The lawsuit claims Samsung's Gallery app, installed on Samsung Android smartphones, improperly scans the faces of people pictured in photos and videos stored on the device, allegedly without first securing written consent or without providing certain notices, as allegedly required under Illinois' Biometric Information Privacy Act (BIPA.)

The lawsuit was similar to thousands of other class actions filed against software companies, tech vendors, employers and others under the BIPA law since 2015. Those lawsuits all generally accuse companies of alleged unauthorized scans of people's so-called unique "biometric identifiers," including fingerprints, "voice prints" and facial geometry, among others.

Just as the other lawsuits, the suit against Samsung also seeks a potentially massive payday. 

Under the BIPA law, plaintiffs are allowed to demand damages of $1,000-$5,000 per violation. The Illinois Supreme Court has interpreted the current version of the law to define individual violations as each time a company's software scans someone's biometric identifier.

So, when an unknown number of such scans are multiplied across potentially thousands of plaintiffs, potential damages could quickly soar into the many millions or even billions of dollars.

Similar class actions against social media giants Meta - the parent company of Facebook and Instagram - and Google over those companies' scans of uploaded photos have resulted in attention-grabbing settlements worth hundreds of millions of dollars.

Illinois lawmakers have passed legislation to rein in the potential for catastrophic financial damages and massive windfalls for trial lawyers who bring the lawsuits. However, that legislation has not yet been signed by Gov. JB Pritzker.

In the meantime, the potential for such potentially massive paydays has spurred a growing mountain of lawsuits under BIPA throughout Illinois.

Tech company and Samsung rival Apple, for instance, is facing a similar lawsuit in southern Illinois federal court, also accusing that company of wrongly scanning people's faces in photos uploaded through their Apple devices.

However, while Apple continues to defend against that lawsuit, Judge Jenkins indicated an Illinois appeals court ruling from 2022 in a different BIPA lawsuit against Apple, filed in Cook County court.

In that case, an Illinois state appeals panel said a similar lawsuit couldn't stick against Apple, because it was Apple users themselves who determined when and how any of their information was scanned and collected, and Apple was never in possession of the disputed data.

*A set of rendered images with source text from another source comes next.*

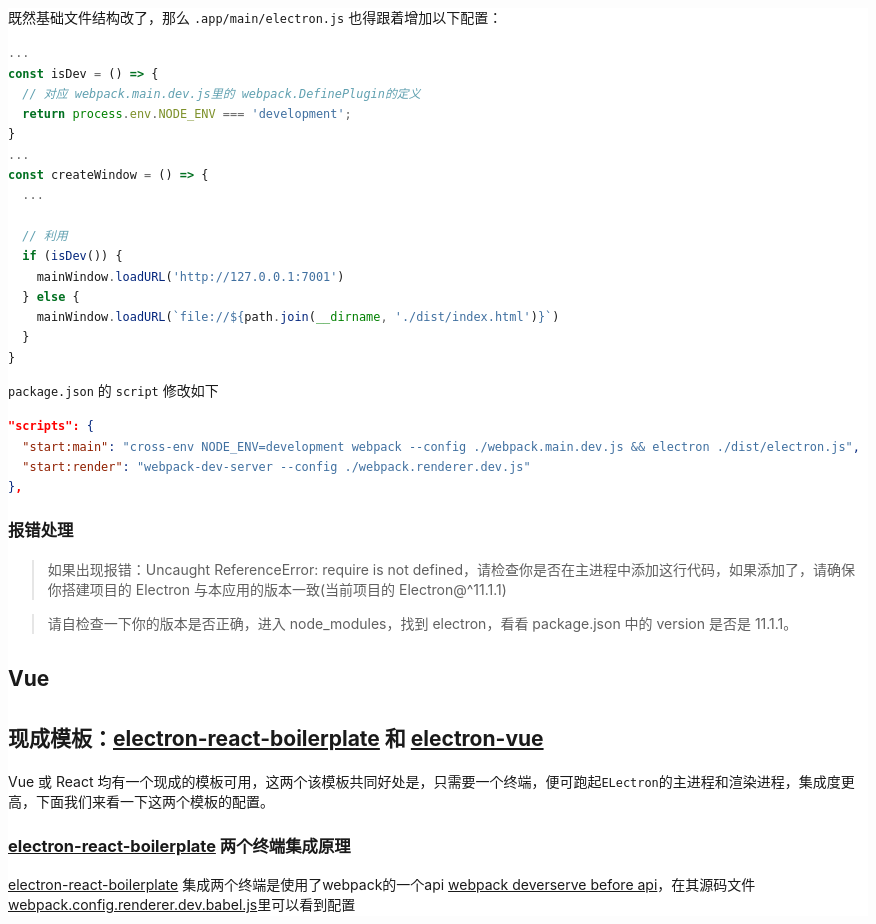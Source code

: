 既然基础文件结构改了，那么 `.app/main/electron.js` 也得跟着增加以下配置：

```js
...
const isDev = () => {
  // 对应 webpack.main.dev.js里的 webpack.DefinePlugin的定义
  return process.env.NODE_ENV === 'development';
}
...
const createWindow = () => {
  ...

  // 利用
  if (isDev()) {
    mainWindow.loadURL('http://127.0.0.1:7001')
  } else {
    mainWindow.loadURL(`file://${path.join(__dirname, './dist/index.html')}`)
  }
}
```

`package.json` 的 `script` 修改如下

```json
"scripts": {
  "start:main": "cross-env NODE_ENV=development webpack --config ./webpack.main.dev.js && electron ./dist/electron.js",
  "start:render": "webpack-dev-server --config ./webpack.renderer.dev.js"
},
```

### 报错处理

> 如果出现报错：Uncaught ReferenceError: require is not defined，请检查你是否在主进程中添加这行代码，如果添加了，请确保你搭建项目的 Electron 与本应用的版本一致(当前项目的 Electron@^11.1.1)

> 请自检查一下你的版本是否正确，进入 node_modules，找到 electron，看看 package.json 中的 version 是否是 11.1.1。

## Vue


## <a id="模板配置">现成模板</a>：[electron-react-boilerplate](https://github.com/electron-react-boilerplate/electron-react-boilerplate) 和 [electron-vue](https://github.com/SimulatedGREG/electron-vue)
Vue 或 React 均有一个现成的模板可用，这两个该模板共同好处是，只需要一个终端，便可跑起`ELectron`的主进程和渲染进程，集成度更高，下面我们来看一下这两个模板的配置。

### [electron-react-boilerplate](https://github.com/electron-react-boilerplate/electron-react-boilerplate) 两个终端集成原理

[electron-react-boilerplate](https://github.com/electron-react-boilerplate/electron-react-boilerplate) 集成两个终端是使用了webpack的一个api [webpack deverserve before api](https://webpack.js.org/configuration/dev-server/#devserverbefore)，在其源码文件[webpack.config.renderer.dev.babel.js](https://github.com/electron-react-boilerplate/electron-react-boilerplate/blob/main/.erb/configs/webpack.config.renderer.dev.babel.js)里可以看到配置

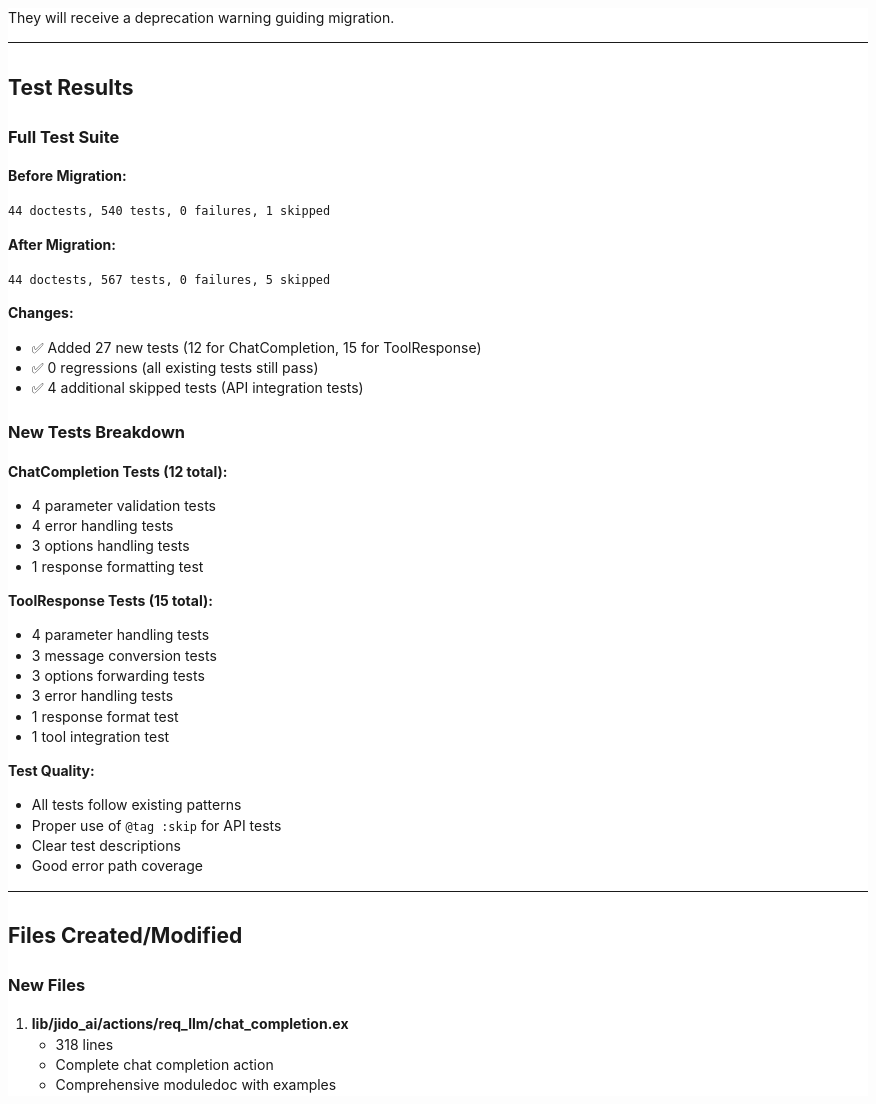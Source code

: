 They will receive a deprecation warning guiding migration.

---

## Test Results

### Full Test Suite

**Before Migration:**
```
44 doctests, 540 tests, 0 failures, 1 skipped
```

**After Migration:**
```
44 doctests, 567 tests, 0 failures, 5 skipped
```

**Changes:**
- ✅ Added 27 new tests (12 for ChatCompletion, 15 for ToolResponse)
- ✅ 0 regressions (all existing tests still pass)
- ✅ 4 additional skipped tests (API integration tests)

### New Tests Breakdown

**ChatCompletion Tests (12 total):**
- 4 parameter validation tests
- 4 error handling tests
- 3 options handling tests
- 1 response formatting test

**ToolResponse Tests (15 total):**
- 4 parameter handling tests
- 3 message conversion tests
- 3 options forwarding tests
- 3 error handling tests
- 1 response format test
- 1 tool integration test

**Test Quality:**
- All tests follow existing patterns
- Proper use of `@tag :skip` for API tests
- Clear test descriptions
- Good error path coverage

---

## Files Created/Modified

### New Files

1. **lib/jido_ai/actions/req_llm/chat_completion.ex**
   - 318 lines
   - Complete chat completion action
   - Comprehensive moduledoc with examples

Similarly, in the Samsung Gallery app class action, Jenkins agreed with Samsung that the company never actually was "in possession" of people's biometrics data.

"Samsung controls the App and its technology, but it does not follow that this control gives Samsung dominion over the Biometrics generated from the App, and plaintiffs have not alleged Samsung receives (or can receive) such data," Jenkins wrote. 

Samsung has been represented in the action by attorneys Mark H. Boyle, of the firm of Donohue Brown Mathewson & Smyth, of Chicago; Randall W. Edwards, Matthew D. Powers and Ashley M. Pavel, of O'Melveny & Myers, of San Francisco and Newport Beach, California.